Uma charge de hoje mostra Millór Fernandes chegando ao Céu e um dos auxiliares de São Pedro diz: "Millór chegando ao Céu e o Papa visitando Cuba, onde vamos parar?". Não consigo ver uma melhor forma de homenagear o grande humorista que era capaz de, em curtas frases, transmitir uma ironia felina e arrasadora.
Mas, porque as situações podem ser consideradas antagônicas? Porque Millór tinha um traço esquerdista, às vezes contrários a certos valores religiosos, em especial aquelas políticas mais tradicionalistas, próprias do ranço do poder. Em contraponto, a visita do papa Bento XVI a um dos poucos países que ainda se considera comunista, tem tudo de negociação e articulação política. Sua Santidade Reverendíssima está na ilha muito mais como estadista do que como pastor.
Quando converso em palestras, seguidamente me pedem esclarecimentos sobre o porquê da Igreja ser Católica, Apostólica e "Romana"? Os dois primeiros são de fácil compreensão: universal e de origem nos apóstolos de Jesus. E porquê "Romana", se nasceu em território que hoje é Israel? Exatamente porque o primeiro estrategista da Igreja - Paulo - deu-se conta de que se ficassem naquele território, não conseguiriam ser universal. O grande centro de então era Roma, que se expandia e ia em direção a todo o mundo conhecido de então.
Esta opção e depois a união entre a Igreja e o Estado permitiu que ela também se expandisse, mas também cobrou uma conta que pagamos até hoje: muitas lideranças esqueceram que, passando o tempo, igreja e estado entraram em conflito e se desligaram, mas ainda restam resquício da magnificência e do poder.

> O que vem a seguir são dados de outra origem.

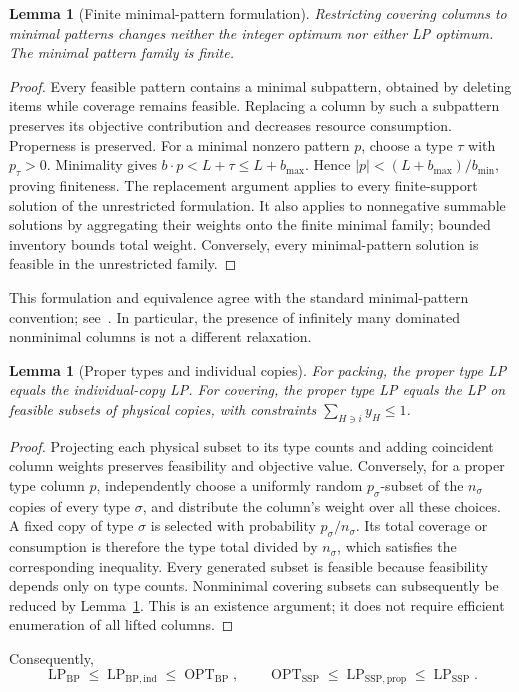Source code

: \documentclass[11pt,a4paper]{article}
\newtheorem{lemma}[theorem]{Lemma}
\theoremstyle{definition}
\theoremstyle{remark}
\newcommand{\BP}{\mathrm{BP}}
\newcommand{\SSP}{\mathrm{SSP}}
\newcommand{\OPT}{\operatorname{OPT}}
\newcommand{\LP}{\operatorname{LP}}
\begin{document}
\begin{lemma}[Finite minimal-pattern formulation]\label{lem:minimal}
Restricting covering columns to minimal patterns changes neither the integer optimum nor either LP optimum. The minimal pattern family is finite.
\end{lemma}
\begin{proof}
Every feasible pattern contains a minimal subpattern, obtained by deleting items while coverage remains feasible. Replacing a column by such a subpattern preserves its objective contribution and decreases resource consumption. Properness is preserved. For a minimal nonzero pattern $p$, choose a type $\tau$ with $p_\tau>0$. Minimality gives $b\cdot p<L+\tau\le L+b_{\max}$. Hence $|p|<(L+b_{\max})/b_{\min}$, proving finiteness. The replacement argument applies to every finite-support solution of the unrestricted formulation. It also applies to nonnegative summable solutions by aggregating their weights onto the finite minimal family; bounded inventory bounds total weight. Conversely, every minimal-pattern solution is feasible in the unrestricted family.
\end{proof}
This formulation and equivalence agree with the standard minimal-pattern convention; see~\cite[Section~2]{MS19}. In particular, the presence of infinitely many dominated nonminimal columns is not a different relaxation.

\begin{lemma}[Proper types and individual copies]\label{lem:lifting}
For packing, the proper type LP equals the individual-copy LP. For covering, the proper type LP equals the LP on feasible subsets of physical copies, with constraints $\sum_{H\ni i}y_H\le1$.
\end{lemma}
\begin{proof}
Projecting each physical subset to its type counts and adding coincident column weights preserves feasibility and objective value. Conversely, for a proper type column $p$, independently choose a uniformly random $p_\sigma$-subset of the $n_\sigma$ copies of every type $\sigma$, and distribute the column's weight over all these choices. A fixed copy of type $\sigma$ is selected with probability $p_\sigma/n_\sigma$. Its total coverage or consumption is therefore the type total divided by $n_\sigma$, which satisfies the corresponding inequality. Every generated subset is feasible because feasibility depends only on type counts. Nonminimal covering subsets can subsequently be reduced by Lemma~\ref{lem:minimal}. This is an existence argument; it does not require efficient enumeration of all lifted columns.
\end{proof}
Consequently,
\[
 \LP_{\BP}\le\LP_{\BP,\mathrm{ind}}\le\OPT_{\BP},
 \qquad
 \OPT_{\SSP}\le\LP_{\SSP,\mathrm{prop}}\le\LP_{\SSP}.
\]
\end{document}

Que Millór, por seus merecimentos, chegue aos Céus. Mas que também o papa faça as suas visitas como pastor, talvez com menos pompa e circunstâncias, mas na humildade daquele que para servir não poupou sacrifícios e, em nenhum momento, pediu honra e poder, mas o direito de lavar os pés daqueles que o seguiam. Novos tempos pedem uma nova Igreja, quem sabe capaz de dar um exemplo daquilo que é o seu maior carisma: o amor ao próximo, a caridade, alimentados na fé e na esperança, valores esquecidos ou escanteados e que precisam ser revividos.